What is the Bible? [False ideas Christians believe about…the Bible. Part 2]

5 Mar

What is the Bible?

“Well, that’s obvious, Joel,” you might say, “the Bible is the Word of God.” 

Yes, that is the obvious answer, but it is not enough.  It is true that the Bible is the Word of God, but it also needs some explanation that we don’t normally think about.  As we saw in part 1 of this series fact-checking our beliefs about the Bible, there is another Word of God more ancient than the Bible. So how is the Bible also the Word of God?

Let me illustrate by asking another question: Where did the Bible come from?  Did it just drop out of sky, like a miraculous gift from God?

We Christians do not believe anything like that.  We have a very different belief about the Bible.  What is the Bible?

The Bible is actually not one book.  It is a library of books, written over a long period of time by many different people, all inspired by God. 

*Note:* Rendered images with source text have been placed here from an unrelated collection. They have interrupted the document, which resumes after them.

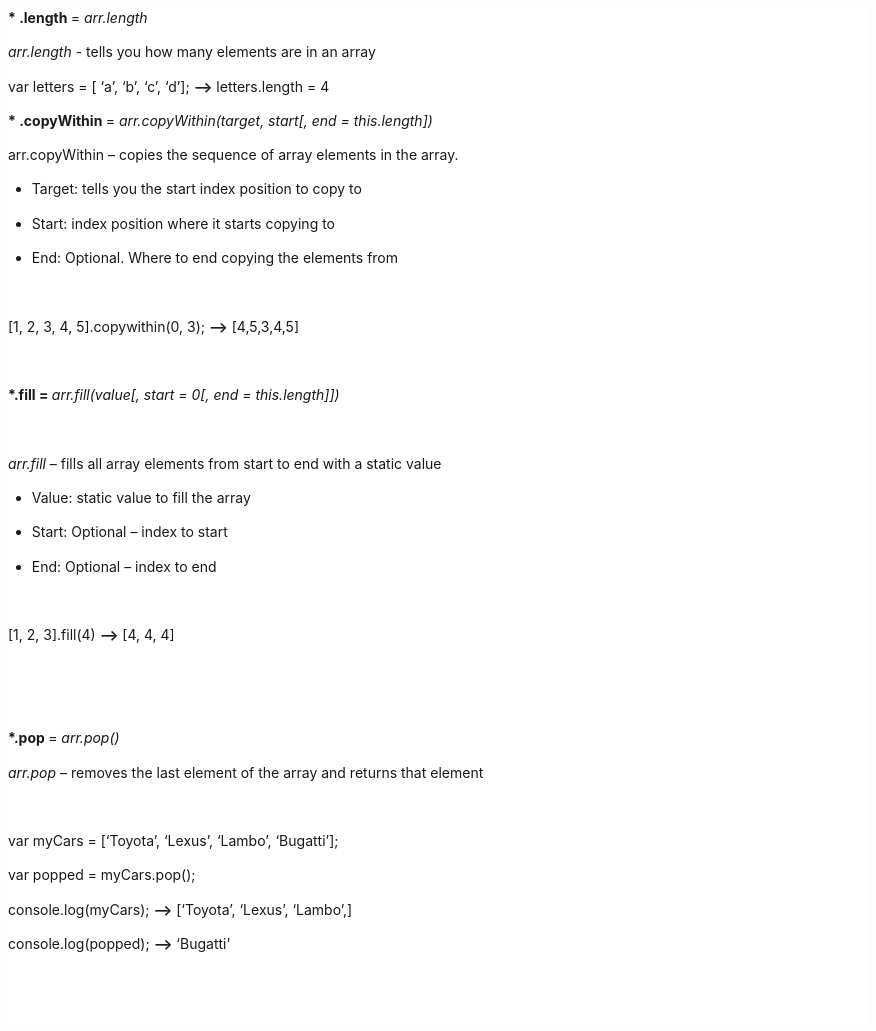 <strong>* .length </strong>= <em>arr.length</em>

<em>arr.length</em> - tells you how many elements are in an array


var letters = [ ‘a’, ‘b’, ‘c’, ‘d’]; <strong>--&gt;</strong> letters.length = 4


<strong>* .copyWithin </strong> = <em>arr.copyWithin(target, start[, end = this.length])</em>

<strong> </strong>

arr.copyWithin – copies the sequence of array elements in the array.

- Target: tells you the start index position to copy to

- Start: index position where it starts copying to

- End: Optional. Where to end copying the elements from

&nbsp;

[1, 2, 3, 4, 5].copywithin(0, 3); <strong>--&gt;</strong> [4,5,3,4,5]

&nbsp;

<strong> </strong>

<strong>*.fill = </strong><em>arr.fill(value[, start = 0[, end = this.length]])</em>

&nbsp;

<em>arr.fill</em> – fills all array elements from start to end with a static value

- Value: static value to fill the array

- Start: Optional – index to start

- End: Optional – index to end

&nbsp;

[1, 2, 3].fill(4) <strong>--&gt;</strong> [4, 4, 4]

&nbsp;

&nbsp;

<strong>*.pop </strong>= <em>arr.pop()</em>

<em>arr.pop</em> – removes the last element of the array and returns that element

&nbsp;

var myCars = [‘Toyota’, ‘Lexus’, ‘Lambo’, ‘Bugatti’];

var popped = myCars.pop();

console.log(myCars); <strong>--&gt;</strong> [‘Toyota’, ‘Lexus’, ‘Lambo’,]

console.log(popped); <strong>--&gt;</strong> ‘Bugatti'

&nbsp;

&nbsp;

We Protestants believe that there are 66 books in the library we call the Bible, and those books were written by about 40 different people, over a period of what might be 1400 years. 

That’s quite a different image than a book just dropping out of the sky.  We do, however, believe God was very much involved.  Those human authors were inspired by God.  So what does it mean that they were inspired by God? 

Let’s look at some passages from the Bible that talk about this.

In 2 Peter 1:19-21, we read “Men spoke from God, as they were carried along by the Holy Spirit.”  So the writing of the Bible was not a human-only thing.  And it was also not a God-only creation. In the original language the word “carried along” is another one of those word pictures: the biblical writers were moved just like wind filling a sail.

This concept is very much reflected in 2 Timothy 3:16 where the Apostle Paul writes, “All Scripture is God-breathed.”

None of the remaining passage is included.